EOSE Labs Consulting Assessment · TRB-CONSULT-NETBOX-001
NETBOX LABS · ENGINEERING FLOOR
Sovereign Engineering Standards · Day 86 · 2026-04-30
5 FLOORS SECURITY DOMAIN AI-NATIVE HYBRID SAAS/ON-PREM
The Security Floors
Each floor has a name, a current state, a target state, and concrete actions. You don't move to the next floor until the previous one holds.
FLOOR 1
AUTH_FLOOR — Token & Identity Hardening
CURRENT STATE
v1 + v2 tokens mixed in production
No IP restriction on token usage
No max expiry enforced
REMOTE_AUTH_AUTO_CREATE_USER = True
Local accounts vulnerable to brute-force
TARGET STATE
v2 only — v1 disabled at config level
90-day max expiry enforced via TOKEN_MAX_EXPIRE_TIME
IP restricted to fleet CIDR (ALLOWED_IPS)
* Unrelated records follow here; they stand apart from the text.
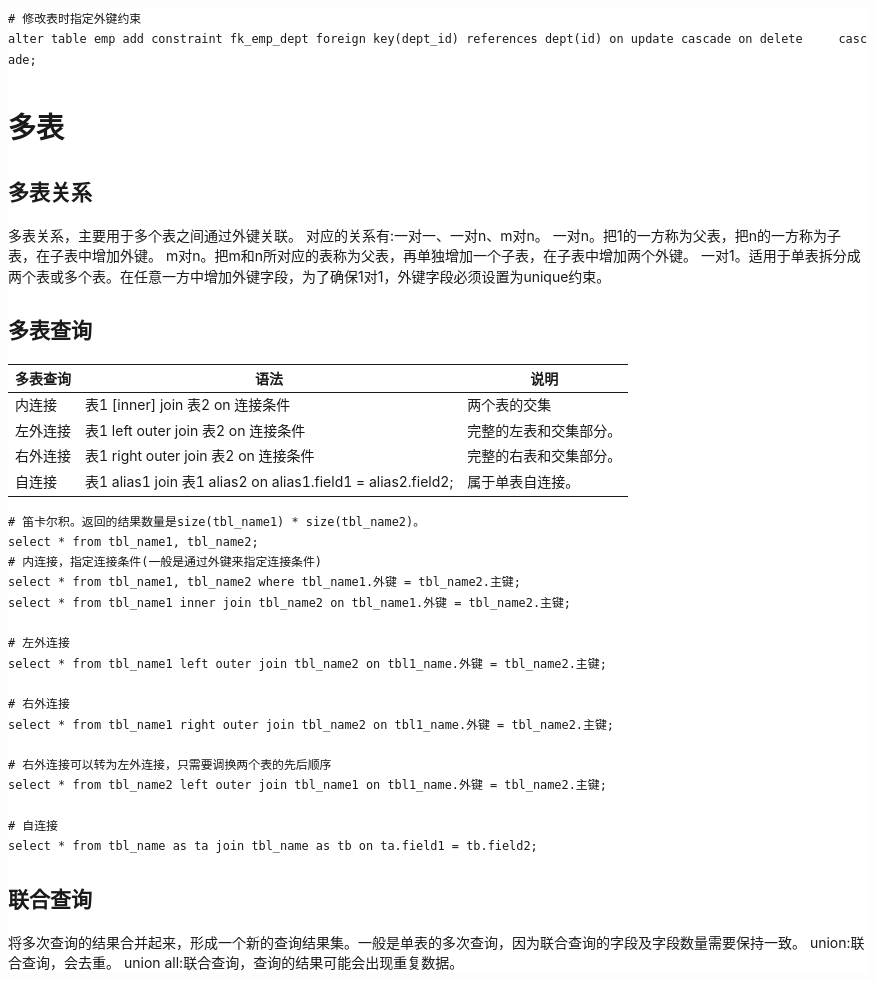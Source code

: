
 ```mysql
# 修改表时指定外键约束
alter table emp add constraint fk_emp_dept foreign key(dept_id) references dept(id) on update cascade on delete 	cascade;
```

# 多表

## 多表关系

多表关系，主要用于多个表之间通过外键关联。
对应的关系有:一对一、一对n、m对n。
一对n。把1的一方称为父表，把n的一方称为子表，在子表中增加外键。
m对n。把m和n所对应的表称为父表，再单独增加一个子表，在子表中增加两个外键。
一对1。适用于单表拆分成两个表或多个表。在任意一方中增加外键字段，为了确保1对1，外键字段必须设置为unique约束。

## 多表查询

| 多表查询 | 语法                                                         | 说明                   |
| -------- | ------------------------------------------------------------ | ---------------------- |
| 内连接   | 表1 [inner] join 表2 on 连接条件                             | 两个表的交集           |
| 左外连接 | 表1 left outer join 表2 on 连接条件                          | 完整的左表和交集部分。 |
| 右外连接 | 表1 right outer join 表2 on 连接条件                         | 完整的右表和交集部分。 |
| 自连接   | 表1 alias1 join 表1 alias2 on alias1.field1 = alias2.field2; | 属于单表自连接。       |

```mysql
# 笛卡尔积。返回的结果数量是size(tbl_name1) * size(tbl_name2)。
select * from tbl_name1, tbl_name2;
# 内连接，指定连接条件(一般是通过外键来指定连接条件)
select * from tbl_name1, tbl_name2 where tbl_name1.外键 = tbl_name2.主键;
select * from tbl_name1 inner join tbl_name2 on tbl_name1.外键 = tbl_name2.主键;

# 左外连接
select * from tbl_name1 left outer join tbl_name2 on tbl1_name.外键 = tbl_name2.主键;

# 右外连接
select * from tbl_name1 right outer join tbl_name2 on tbl1_name.外键 = tbl_name2.主键;

# 右外连接可以转为左外连接，只需要调换两个表的先后顺序
select * from tbl_name2 left outer join tbl_name1 on tbl1_name.外键 = tbl_name2.主键;

# 自连接
select * from tbl_name as ta join tbl_name as tb on ta.field1 = tb.field2;
```

## 联合查询

将多次查询的结果合并起来，形成一个新的查询结果集。一般是单表的多次查询，因为联合查询的字段及字段数量需要保持一致。
union:联合查询，会去重。
union all:联合查询，查询的结果可能会出现重复数据。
Zitadel/Keycloak OIDC via REMOTE_AUTH + social-auth-core
REMOTE_AUTH_AUTO_CREATE_USER = False — explicit provisioning
ACTIONS
Migrate all tokens to v2; revoke all v1 tokens
Configure API_TOKEN_PEPPERS in settings
Deploy oauth2-proxy or Istio AuthorizationPolicy at ingress
Wire Zitadel OIDC (already in fleet — 30-min task)
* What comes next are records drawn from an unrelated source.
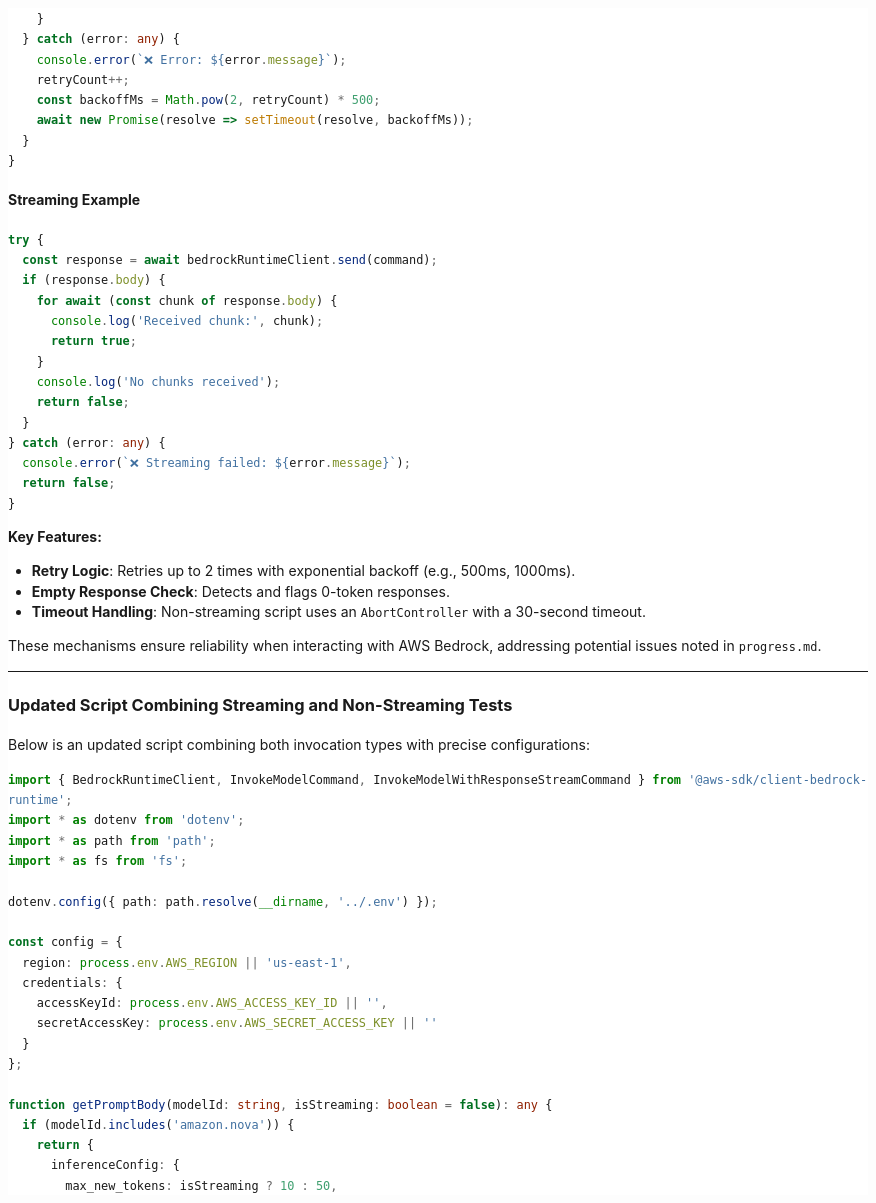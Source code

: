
 ```typescript
    }
  } catch (error: any) {
    console.error(`❌ Error: ${error.message}`);
    retryCount++;
    const backoffMs = Math.pow(2, retryCount) * 500;
    await new Promise(resolve => setTimeout(resolve, backoffMs));
  }
}
```

#### Streaming Example
```typescript
try {
  const response = await bedrockRuntimeClient.send(command);
  if (response.body) {
    for await (const chunk of response.body) {
      console.log('Received chunk:', chunk);
      return true;
    }
    console.log('No chunks received');
    return false;
  }
} catch (error: any) {
  console.error(`❌ Streaming failed: ${error.message}`);
  return false;
}
```

**Key Features:**
- **Retry Logic**: Retries up to 2 times with exponential backoff (e.g., 500ms, 1000ms).
- **Empty Response Check**: Detects and flags 0-token responses.
- **Timeout Handling**: Non-streaming script uses an `AbortController` with a 30-second timeout.

These mechanisms ensure reliability when interacting with AWS Bedrock, addressing potential issues noted in `progress.md`.

---

### Updated Script Combining Streaming and Non-Streaming Tests

Below is an updated script combining both invocation types with precise configurations:

```typescript
import { BedrockRuntimeClient, InvokeModelCommand, InvokeModelWithResponseStreamCommand } from '@aws-sdk/client-bedrock-runtime';
import * as dotenv from 'dotenv';
import * as path from 'path';
import * as fs from 'fs';

dotenv.config({ path: path.resolve(__dirname, '../.env') });

const config = {
  region: process.env.AWS_REGION || 'us-east-1',
  credentials: {
    accessKeyId: process.env.AWS_ACCESS_KEY_ID || '',
    secretAccessKey: process.env.AWS_SECRET_ACCESS_KEY || ''
  }
};

function getPromptBody(modelId: string, isStreaming: boolean = false): any {
  if (modelId.includes('amazon.nova')) {
    return {
      inferenceConfig: {
        max_new_tokens: isStreaming ? 10 : 50,
```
Audit REMOTE_AUTH settings in every environment
FLOOR 2
NETWORK_FLOOR — No Public Exposure
CURRENT STATE
ALLOWED_HOSTS often blank in dev/default configs
Public internet exposure possible via LoadBalancer svc
No ingress auth by default
TARGET STATE
ALLOWED_HOSTS explicit in every environment
Never exposed to public internet — Tailscale mesh or Istio sidecar
ClusterIP only — no LoadBalancer service type for NetBox
JWT gate at ingress (oauth2-proxy or Istio AuthorizationPolicy)
ACTIONS
Set ALLOWED_HOSTS explicitly in all environment configs
Convert Service type from LoadBalancer → ClusterIP
Deploy oauth2-proxy sidecar or Istio policy at ingress
Tailscale operator for on-prem node-to-node mesh
FLOOR 3
DATA_FLOOR — Secrets, Storage, Session Security
CURRENT STATE
SECRET_KEY in configuration file / env var
Media files on local disk (ephemeral in K8s)
DEBUG = True possible in non-prod environments
CSRF / session cookies not always secure-flagged
TARGET STATE
SECRET_KEY injected from Azure Key Vault via external-secrets
Media in Azure Blob / S3 via django-storages
DEBUG = False hardcoded in production image build
CSRF_COOKIE_SECURE + SESSION_COOKIE_SECURE + SECURE_SSL_REDIRECT all True
ACTIONS
Wire external-secrets-operator → Key Vault for SECRET_KEY
Configure django-storages with Azure Blob backend
Dockerfile ENV DEBUG=False — immutable at build time
Add SECURE_HSTS_SECONDS + SECURE_CONTENT_TYPE_NOSNIFF
FLOOR 4
AUDIT_FLOOR — Retention, Alerting, Observability
CURRENT STATE
ObjectChange accumulates indefinitely (DB bloat)
No alerting on authentication anomalies
Prometheus metrics present but not wired to alerting
TARGET STATE
365-day ObjectChange retention with automated purge job
Alert: >100 failed auth attempts in 5-minute window
Prometheus → Grafana → PagerDuty/Alertmanager pipeline live
ACTIONS
Schedule RQ job for ObjectChange pruning (built-in housekeeping)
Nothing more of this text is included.